OfficeMax Inc. (OMX) eked out a third-quarter profit, following a year-earlier period that had a $735.8 million write-down from a Lehman Brothers Holdings guaranteed-installment note.

Revenue and margins continued to fall as earnings fell well short of analysts' expectations. Still, Chairman and Chief Executive Sam Duncan said, "We are proud of the progress we are making with our business in this tough economy. While continued lower sales levels strained our profitability this quarter, we managed to mitigate the impact by reducing costs and improving our operations."

The company also forecast lower sales in the fourth quarter, but a smaller decline than the third quarter's 14% drop. It also anticipates a loss. Analysts' mean estimates, as surveyed by Thomson Reuters, were break-even results on a 9% sales drop to $1.72 billion.

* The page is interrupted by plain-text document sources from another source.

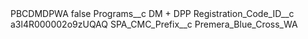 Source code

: <?xml version="1.0" encoding="UTF-8"?>
<CustomMetadata xmlns="http://soap.sforce.com/2006/04/metadata" xmlns:xsi="http://www.w3.org/2001/XMLSchema-instance" xmlns:xsd="http://www.w3.org/2001/XMLSchema">
    <label>PBCDMDPWA</label>
    <protected>false</protected>
    <values>
        <field>Programs__c</field>
        <value xsi:type="xsd:string">DM + DPP</value>
    </values>
    <values>
        <field>Registration_Code_ID__c</field>
        <value xsi:type="xsd:string">a3l4R000002o9zUQAQ</value>
    </values>
    <values>
        <field>SPA_CMC_Prefix__c</field>
        <value xsi:type="xsd:string">Premera_Blue_Cross_WA</value>
    </values>
</CustomMetadata>
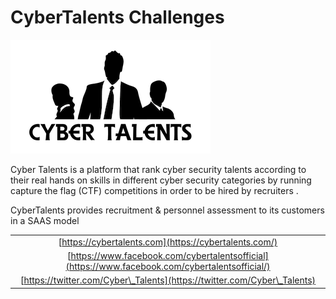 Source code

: # CyberTalents Challenges

![](../../.gitbook/assets/9064Logo.png)

Cyber Talents is a platform that rank cyber security talents according to their real hands on skills in different cyber security categories by running capture the flag (CTF) competitions in order to be hired by recruiters .&#x20;

CyberTalents provides recruitment & personnel assessment to its customers in a SAAS model



|                                                                                                 |
| :---------------------------------------------------------------------------------------------: |
|                      [https://cybertalents.com](https://cybertalents.com/)                      |
| [https://www.facebook.com/cybertalentsofficial](https://www.facebook.com/cybertalentsofficial/) |
|             [https://twitter.com/Cyber\_Talents](https://twitter.com/Cyber\_Talents)            |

Both corporate and consumer frugality have weighed on industry-wide sales, as rival Staples Inc. (SPLS) has attempted to weather the economic slowdown by marketing more lower-cost products and run promotions on high-end items, such as computers, printers and furniture, with others following suit.

Lower-margin items and deeper discounts only exacerbate already lagging sales in a consumer market that also includes big-box retailers such as Target Corp. (TGT) and Wal-Mart Stores (WMT), as well as business and consumer retailer Office Depot (ODP).

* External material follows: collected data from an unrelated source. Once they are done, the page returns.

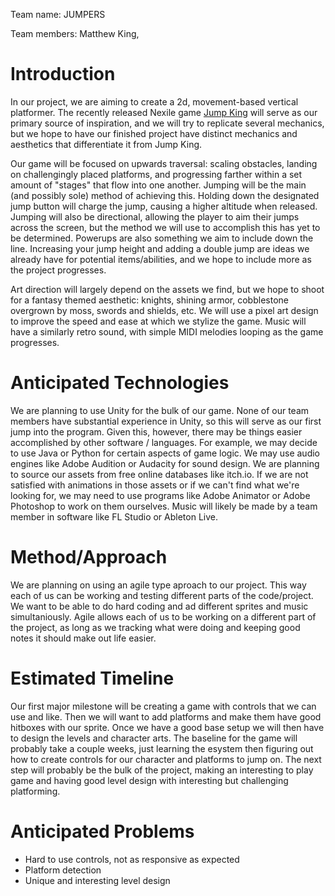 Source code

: Team name: JUMPERS

Team members: Matthew King,

# Introduction

In our project, we are aiming to create a 2d, movement-based vertical platformer. The recently released Nexile game [Jump King](https://nexile.se/jump-king/) will serve as our primary source of inspiration, and we will try to replicate several mechanics, but we hope to have our finished project have distinct mechanics and aesthetics that differentiate it from Jump King.

Our game will be focused on upwards traversal: scaling obstacles, landing on challengingly placed platforms, and progressing farther within a set amount of "stages" that flow into one another. Jumping will be the main (and possibly sole) method of achieving this. Holding down the designated jump button will charge the jump, causing a higher altitude when released. Jumping will also be directional, allowing the player to aim their jumps across the screen, but the method we will use to accomplish this has yet to be determined. Powerups are also something we aim to include down the line. Increasing your jump height and adding a double jump are ideas we already have for potential items/abilities, and we hope to include more as the project progresses. 

Art direction will largely depend on the assets we find, but we hope to shoot for a fantasy themed aesthetic: knights, shining armor, cobblestone overgrown by moss, swords and shields, etc. We will use a pixel art design to improve the speed and ease at which we stylize the game. Music will have a similarly retro sound, with simple MIDI melodies looping as the game progresses.

# Anticipated Technologies

We are planning to use Unity for the bulk of our game. None of our team members have substantial experience in Unity, so this will serve as our first jump into the program. Given this, however, there may be things easier accomplished by other software / languages. For example, we may decide to use Java or Python for certain aspects of game logic. We may use audio engines like Adobe Audition or Audacity for sound design. We are planning to source our assets from free online databases like itch.io. If we are not satisfied with animations in those assets or if we can't find what we're looking for, we may need to use programs like Adobe Animator or Adobe Photoshop to work on them ourselves. Music will likely be made by a team member in software like FL Studio or Ableton Live.   

# Method/Approach

We are planning on using an agile type aproach to our project. This way each of us can be working and testing different parts of the code/project. We want to be able to do hard coding and ad different sprites and music simultaniously. Agile allows each of us to be working on a different part of the project, as long as we tracking what were doing and keeping good notes it should make out life easier.

# Estimated Timeline

Our first major milestone will be creating a game with controls that we can use and like. Then we will want to add platforms and make them have good hitboxes with our sprite. Once we have a good base setup we will then have to design the levels and character arts. The baseline for the game will probably take a couple weeks, just learning the esystem then figuring out how to create controls for our character and platforms to jump on. The next step will probably be the bulk of the project, making an interesting to play game and having good level design with interesting but challenging platforming.

# Anticipated Problems

* Hard to use controls, not as responsive as expected
* Platform detection
* Unique and interesting level design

OfficeMax, the No. 3 office-supply retailer reported earnings of $6.3 million, or 7 cents a share, compared with a year-earlier loss of $431.9 million, or $5.70 a share. Excluding impacts like the prior-year write-down, earnings fell to 8 cents from 36 cents.

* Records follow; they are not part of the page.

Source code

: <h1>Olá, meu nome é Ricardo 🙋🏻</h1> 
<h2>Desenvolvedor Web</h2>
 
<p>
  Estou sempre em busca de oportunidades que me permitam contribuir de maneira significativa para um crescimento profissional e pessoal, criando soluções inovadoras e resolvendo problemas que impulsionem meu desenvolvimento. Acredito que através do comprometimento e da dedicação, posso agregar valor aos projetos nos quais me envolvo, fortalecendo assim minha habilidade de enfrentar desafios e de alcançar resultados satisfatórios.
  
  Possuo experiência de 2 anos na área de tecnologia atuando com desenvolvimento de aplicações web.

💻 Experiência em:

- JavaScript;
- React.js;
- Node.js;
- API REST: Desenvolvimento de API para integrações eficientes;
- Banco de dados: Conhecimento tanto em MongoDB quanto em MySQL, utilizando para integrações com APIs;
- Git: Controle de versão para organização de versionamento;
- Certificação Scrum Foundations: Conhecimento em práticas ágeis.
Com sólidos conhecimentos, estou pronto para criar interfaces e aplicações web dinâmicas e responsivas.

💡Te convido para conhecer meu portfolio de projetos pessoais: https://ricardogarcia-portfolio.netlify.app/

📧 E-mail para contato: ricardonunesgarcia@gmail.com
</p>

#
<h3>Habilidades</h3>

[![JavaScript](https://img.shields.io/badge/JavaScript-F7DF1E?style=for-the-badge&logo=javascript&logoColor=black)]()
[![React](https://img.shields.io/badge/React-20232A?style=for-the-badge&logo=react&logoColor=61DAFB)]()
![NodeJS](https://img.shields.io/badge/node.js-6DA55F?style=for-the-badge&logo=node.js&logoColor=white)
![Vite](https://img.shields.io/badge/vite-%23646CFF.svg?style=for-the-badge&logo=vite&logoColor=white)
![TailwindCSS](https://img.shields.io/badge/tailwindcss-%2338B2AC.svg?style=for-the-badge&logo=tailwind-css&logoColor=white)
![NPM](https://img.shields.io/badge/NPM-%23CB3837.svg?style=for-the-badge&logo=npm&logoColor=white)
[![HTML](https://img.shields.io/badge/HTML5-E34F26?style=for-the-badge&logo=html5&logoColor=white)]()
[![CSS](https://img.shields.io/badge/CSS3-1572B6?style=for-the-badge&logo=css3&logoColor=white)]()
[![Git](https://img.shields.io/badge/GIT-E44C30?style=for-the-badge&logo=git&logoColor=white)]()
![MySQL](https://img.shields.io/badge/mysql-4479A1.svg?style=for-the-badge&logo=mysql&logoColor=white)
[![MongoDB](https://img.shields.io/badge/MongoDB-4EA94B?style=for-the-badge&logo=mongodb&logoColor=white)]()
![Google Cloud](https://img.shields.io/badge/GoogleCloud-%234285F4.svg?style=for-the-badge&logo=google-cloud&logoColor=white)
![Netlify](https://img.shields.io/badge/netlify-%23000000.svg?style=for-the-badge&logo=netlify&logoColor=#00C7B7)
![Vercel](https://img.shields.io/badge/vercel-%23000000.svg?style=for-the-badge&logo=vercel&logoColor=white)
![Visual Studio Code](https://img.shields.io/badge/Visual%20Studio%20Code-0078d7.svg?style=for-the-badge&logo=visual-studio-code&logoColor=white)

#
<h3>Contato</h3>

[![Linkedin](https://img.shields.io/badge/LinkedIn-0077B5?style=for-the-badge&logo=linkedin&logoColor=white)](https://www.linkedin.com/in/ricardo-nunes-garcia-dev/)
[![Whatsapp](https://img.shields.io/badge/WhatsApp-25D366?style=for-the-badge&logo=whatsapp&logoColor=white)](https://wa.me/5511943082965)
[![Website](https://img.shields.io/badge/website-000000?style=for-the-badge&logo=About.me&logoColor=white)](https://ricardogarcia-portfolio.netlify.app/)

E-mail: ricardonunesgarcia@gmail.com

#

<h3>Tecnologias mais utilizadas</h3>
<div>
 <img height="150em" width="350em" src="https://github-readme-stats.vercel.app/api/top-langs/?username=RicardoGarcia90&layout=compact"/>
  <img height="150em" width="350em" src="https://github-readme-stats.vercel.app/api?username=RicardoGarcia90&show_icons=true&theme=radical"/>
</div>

Revenue slipped 13% to $1.83 billion as same-store sales dropped 11.5%.

Analysts polled by Thomson Reuters expected earnings of 14 cents on revenue of $1.81 billion.

Gross margin fell to 23.7% from 25.1% amid the revenue decline.

Sales at OfficeMax's contract segment--its business-to-business office-products distributor --dropped 14% amid particular weakness in the U.S.

Shares have pulled back some 25% the past several weeks after a three-month run-up that tripled OfficeMax's stock. Shares closed Wednesday at $10.23 and were inactive premarket.